[Provided information Boundary: Start]
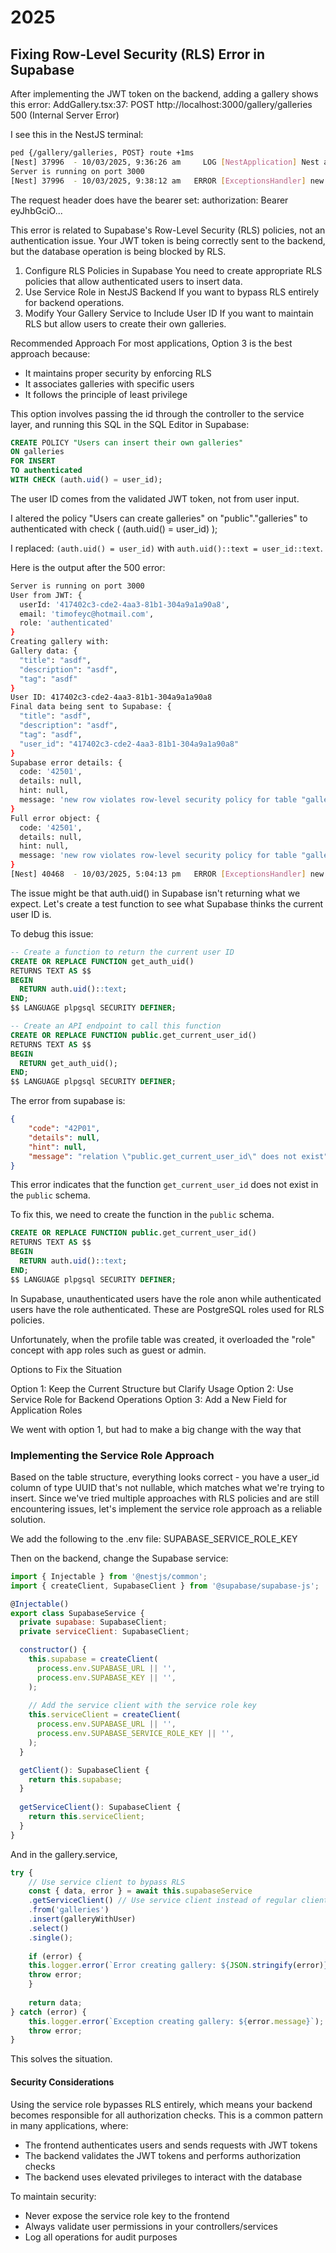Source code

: # 2025

## Fixing Row-Level Security (RLS) Error in Supabase

After implementing the JWT token on the backend, adding a gallery shows this error: AddGallery.tsx:37: POST http://localhost:3000/gallery/galleries 500 (Internal Server Error)

I see this in the NestJS terminal:

```sh
ped {/gallery/galleries, POST} route +1ms
[Nest] 37996  - 10/03/2025, 9:36:26 am     LOG [NestApplication] Nest application successfully started +3ms
Server is running on port 3000
[Nest] 37996  - 10/03/2025, 9:38:12 am   ERROR [ExceptionsHandler] new row violates row-level security policy for table "galleries"  
```

The request header does have the bearer set: authorization:
Bearer eyJhbGciO...

This error is related to Supabase's Row-Level Security (RLS) policies, not an authentication issue. Your JWT token is being correctly sent to the backend, but the database operation is being blocked by RLS.

1. Configure RLS Policies in Supabase
You need to create appropriate RLS policies that allow authenticated users to insert data.
2. Use Service Role in NestJS Backend
If you want to bypass RLS entirely for backend operations.
3. Modify Your Gallery Service to Include User ID
If you want to maintain RLS but allow users to create their own galleries.

Recommended Approach
For most applications, Option 3 is the best approach because:

- It maintains proper security by enforcing RLS
- It associates galleries with specific users
- It follows the principle of least privilege

This option involves passing the id through the controller to the service layer, and running this SQL in the SQL Editor in Supabase:

```sql
CREATE POLICY "Users can insert their own galleries" 
ON galleries
FOR INSERT 
TO authenticated
WITH CHECK (auth.uid() = user_id);
```

The user ID comes from the validated JWT token, not from user input.

I altered the policy "Users can create galleries"
on "public"."galleries"
to authenticated
with check (
  (auth.uid() = user_id)
);

I replaced: ```(auth.uid() = user_id)``` with ```auth.uid()::text = user_id::text```.

Here is the output after the 500 error:

```sh
Server is running on port 3000
User from JWT: {
  userId: '417402c3-cde2-4aa3-81b1-304a9a1a90a8',
  email: 'timofeyc@hotmail.com',
  role: 'authenticated'
}
Creating gallery with:
Gallery data: {
  "title": "asdf",
  "description": "asdf",
  "tag": "asdf"
}
User ID: 417402c3-cde2-4aa3-81b1-304a9a1a90a8
Final data being sent to Supabase: {
  "title": "asdf",
  "description": "asdf",
  "tag": "asdf",
  "user_id": "417402c3-cde2-4aa3-81b1-304a9a1a90a8"
}
Supabase error details: {
  code: '42501',
  details: null,
  hint: null,
  message: 'new row violates row-level security policy for table "galleries"'
}
Full error object: {
  code: '42501',
  details: null,
  hint: null,
  message: 'new row violates row-level security policy for table "galleries"'
}
[Nest] 40468  - 10/03/2025, 5:04:13 pm   ERROR [ExceptionsHandler] new row violates row-level security policy for table "galleries"
```

The issue might be that auth.uid() in Supabase isn't returning what we expect. Let's create a test function to see what Supabase thinks the current user ID is.

To debug this issue:

```sql
-- Create a function to return the current user ID
CREATE OR REPLACE FUNCTION get_auth_uid()
RETURNS TEXT AS $$
BEGIN
  RETURN auth.uid()::text;
END;
$$ LANGUAGE plpgsql SECURITY DEFINER;

-- Create an API endpoint to call this function
CREATE OR REPLACE FUNCTION public.get_current_user_id()
RETURNS TEXT AS $$
BEGIN
  RETURN get_auth_uid();
END;
$$ LANGUAGE plpgsql SECURITY DEFINER;
```

The error from supabase is:

```json
{
    "code": "42P01",
    "details": null,
    "hint": null,
    "message": "relation \"public.get_current_user_id\" does not exist"
}
```

This error indicates that the function `get_current_user_id` does not exist in the `public` schema.

To fix this, we need to create the function in the `public` schema.

```sql
CREATE OR REPLACE FUNCTION public.get_current_user_id()
RETURNS TEXT AS $$
BEGIN
  RETURN auth.uid()::text;
END;
$$ LANGUAGE plpgsql SECURITY DEFINER;
```

In Supabase, unauthenticated users have the role anon while authenticated users have the role authenticated.  These are PostgreSQL roles used for RLS policies.

Unfortunately, when the profile table was created, it overloaded the "role" concept with app roles such as guest or admin.

Options to Fix the Situation

Option 1: Keep the Current Structure but Clarify Usage
Option 2: Use Service Role for Backend Operations
Option 3: Add a New Field for Application Roles

We went with option 1, but had to make a big change with the way that

### Implementing the Service Role Approach

Based on the table structure, everything looks correct - you have a user_id column of type UUID that's not nullable, which matches what we're trying to insert. Since we've tried multiple approaches with RLS policies and are still encountering issues, let's implement the service role approach as a reliable solution.

We add the following to the .env file: SUPABASE_SERVICE_ROLE_KEY

Then on the backend, change the Supabase service:

```js
import { Injectable } from '@nestjs/common';
import { createClient, SupabaseClient } from '@supabase/supabase-js';

@Injectable()
export class SupabaseService {
  private supabase: SupabaseClient;
  private serviceClient: SupabaseClient;

  constructor() {
    this.supabase = createClient(
      process.env.SUPABASE_URL || '',
      process.env.SUPABASE_KEY || '',
    );
    
    // Add the service client with the service role key
    this.serviceClient = createClient(
      process.env.SUPABASE_URL || '',
      process.env.SUPABASE_SERVICE_ROLE_KEY || '',
    );
  }

  getClient(): SupabaseClient {
    return this.supabase;
  }
  
  getServiceClient(): SupabaseClient {
    return this.serviceClient;
  }
}
```

And in the gallery.service,

```js
try {
    // Use service client to bypass RLS
    const { data, error } = await this.supabaseService
    .getServiceClient() // Use service client instead of regular client
    .from('galleries')
    .insert(galleryWithUser)
    .select()
    .single();
    
    if (error) {
    this.logger.error(`Error creating gallery: ${JSON.stringify(error)}`);
    throw error;
    }
    
    return data;
} catch (error) {
    this.logger.error(`Exception creating gallery: ${error.message}`);
    throw error;
}
```

This solves the situation.

#### Security Considerations

Using the service role bypasses RLS entirely, which means your backend becomes responsible for all authorization checks. This is a common pattern in many applications, where:

- The frontend authenticates users and sends requests with JWT tokens
- The backend validates the JWT tokens and performs authorization checks
- The backend uses elevated privileges to interact with the database

To maintain security:

- Never expose the service role key to the frontend
- Always validate user permissions in your controllers/services
- Log all operations for audit purposes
[Provided information Boundary: End]
## Goal of the exercise
Although the records contain pictures, only their text should be repeated, exactly as it appears.

## Expected output
Source code

: # 2025

## Fixing Row-Level Security (RLS) Error in Supabase

After implementing the JWT token on the backend, adding a gallery shows this error: AddGallery.tsx:37: POST http://localhost:3000/gallery/galleries 500 (Internal Server Error)

I see this in the NestJS terminal:

```sh
ped {/gallery/galleries, POST} route +1ms
[Nest] 37996  - 10/03/2025, 9:36:26 am     LOG [NestApplication] Nest application successfully started +3ms
Server is running on port 3000
[Nest] 37996  - 10/03/2025, 9:38:12 am   ERROR [ExceptionsHandler] new row violates row-level security policy for table "galleries"  
```

The request header does have the bearer set: authorization:
Bearer eyJhbGciO...

This error is related to Supabase's Row-Level Security (RLS) policies, not an authentication issue. Your JWT token is being correctly sent to the backend, but the database operation is being blocked by RLS.

1. Configure RLS Policies in Supabase
You need to create appropriate RLS policies that allow authenticated users to insert data.
2. Use Service Role in NestJS Backend
If you want to bypass RLS entirely for backend operations.
3. Modify Your Gallery Service to Include User ID
If you want to maintain RLS but allow users to create their own galleries.

Recommended Approach
For most applications, Option 3 is the best approach because:

- It maintains proper security by enforcing RLS
- It associates galleries with specific users
- It follows the principle of least privilege

This option involves passing the id through the controller to the service layer, and running this SQL in the SQL Editor in Supabase:

```sql
CREATE POLICY "Users can insert their own galleries" 
ON galleries
FOR INSERT 
TO authenticated
WITH CHECK (auth.uid() = user_id);
```

The user ID comes from the validated JWT token, not from user input.

I altered the policy "Users can create galleries"
on "public"."galleries"
to authenticated
with check (
  (auth.uid() = user_id)
);

I replaced: ```(auth.uid() = user_id)``` with ```auth.uid()::text = user_id::text```.

Here is the output after the 500 error:

```sh
Server is running on port 3000
User from JWT: {
  userId: '417402c3-cde2-4aa3-81b1-304a9a1a90a8',
  email: 'timofeyc@hotmail.com',
  role: 'authenticated'
}
Creating gallery with:
Gallery data: {
  "title": "asdf",
  "description": "asdf",
  "tag": "asdf"
}
User ID: 417402c3-cde2-4aa3-81b1-304a9a1a90a8
Final data being sent to Supabase: {
  "title": "asdf",
  "description": "asdf",
  "tag": "asdf",
  "user_id": "417402c3-cde2-4aa3-81b1-304a9a1a90a8"
}
Supabase error details: {
  code: '42501',
  details: null,
  hint: null,
  message: 'new row violates row-level security policy for table "galleries"'
}
Full error object: {
  code: '42501',
  details: null,
  hint: null,
  message: 'new row violates row-level security policy for table "galleries"'
}
[Nest] 40468  - 10/03/2025, 5:04:13 pm   ERROR [ExceptionsHandler] new row violates row-level security policy for table "galleries"
```

The issue might be that auth.uid() in Supabase isn't returning what we expect. Let's create a test function to see what Supabase thinks the current user ID is.

To debug this issue:

```sql
-- Create a function to return the current user ID
CREATE OR REPLACE FUNCTION get_auth_uid()
RETURNS TEXT AS $$
BEGIN
  RETURN auth.uid()::text;
END;
$$ LANGUAGE plpgsql SECURITY DEFINER;

-- Create an API endpoint to call this function
CREATE OR REPLACE FUNCTION public.get_current_user_id()
RETURNS TEXT AS $$
BEGIN
  RETURN get_auth_uid();
END;
$$ LANGUAGE plpgsql SECURITY DEFINER;
```

The error from supabase is:

```json
{
    "code": "42P01",
    "details": null,
    "hint": null,
    "message": "relation \"public.get_current_user_id\" does not exist"
}
```

This error indicates that the function `get_current_user_id` does not exist in the `public` schema.

To fix this, we need to create the function in the `public` schema.

```sql
CREATE OR REPLACE FUNCTION public.get_current_user_id()
RETURNS TEXT AS $$
BEGIN
  RETURN auth.uid()::text;
END;
$$ LANGUAGE plpgsql SECURITY DEFINER;
```

In Supabase, unauthenticated users have the role anon while authenticated users have the role authenticated.  These are PostgreSQL roles used for RLS policies.

Unfortunately, when the profile table was created, it overloaded the "role" concept with app roles such as guest or admin.

Options to Fix the Situation

Option 1: Keep the Current Structure but Clarify Usage
Option 2: Use Service Role for Backend Operations
Option 3: Add a New Field for Application Roles

We went with option 1, but had to make a big change with the way that

### Implementing the Service Role Approach

Based on the table structure, everything looks correct - you have a user_id column of type UUID that's not nullable, which matches what we're trying to insert. Since we've tried multiple approaches with RLS policies and are still encountering issues, let's implement the service role approach as a reliable solution.

We add the following to the .env file: SUPABASE_SERVICE_ROLE_KEY

Then on the backend, change the Supabase service:

```js
import { Injectable } from '@nestjs/common';
import { createClient, SupabaseClient } from '@supabase/supabase-js';

@Injectable()
export class SupabaseService {
  private supabase: SupabaseClient;
  private serviceClient: SupabaseClient;

  constructor() {
    this.supabase = createClient(
      process.env.SUPABASE_URL || '',
      process.env.SUPABASE_KEY || '',
    );
    
    // Add the service client with the service role key
    this.serviceClient = createClient(
      process.env.SUPABASE_URL || '',
      process.env.SUPABASE_SERVICE_ROLE_KEY || '',
    );
  }

  getClient(): SupabaseClient {
    return this.supabase;
  }
  
  getServiceClient(): SupabaseClient {
    return this.serviceClient;
  }
}
```

And in the gallery.service,

```js
try {
    // Use service client to bypass RLS
    const { data, error } = await this.supabaseService
    .getServiceClient() // Use service client instead of regular client
    .from('galleries')
    .insert(galleryWithUser)
    .select()
    .single();
    
    if (error) {
    this.logger.error(`Error creating gallery: ${JSON.stringify(error)}`);
    throw error;
    }
    
    return data;
} catch (error) {
    this.logger.error(`Exception creating gallery: ${error.message}`);
    throw error;
}
```

This solves the situation.

#### Security Considerations

Using the service role bypasses RLS entirely, which means your backend becomes responsible for all authorization checks. This is a common pattern in many applications, where:

- The frontend authenticates users and sends requests with JWT tokens
- The backend validates the JWT tokens and performs authorization checks
- The backend uses elevated privileges to interact with the database

To maintain security:

- Never expose the service role key to the frontend
- Always validate user permissions in your controllers/services
- Log all operations for audit purposes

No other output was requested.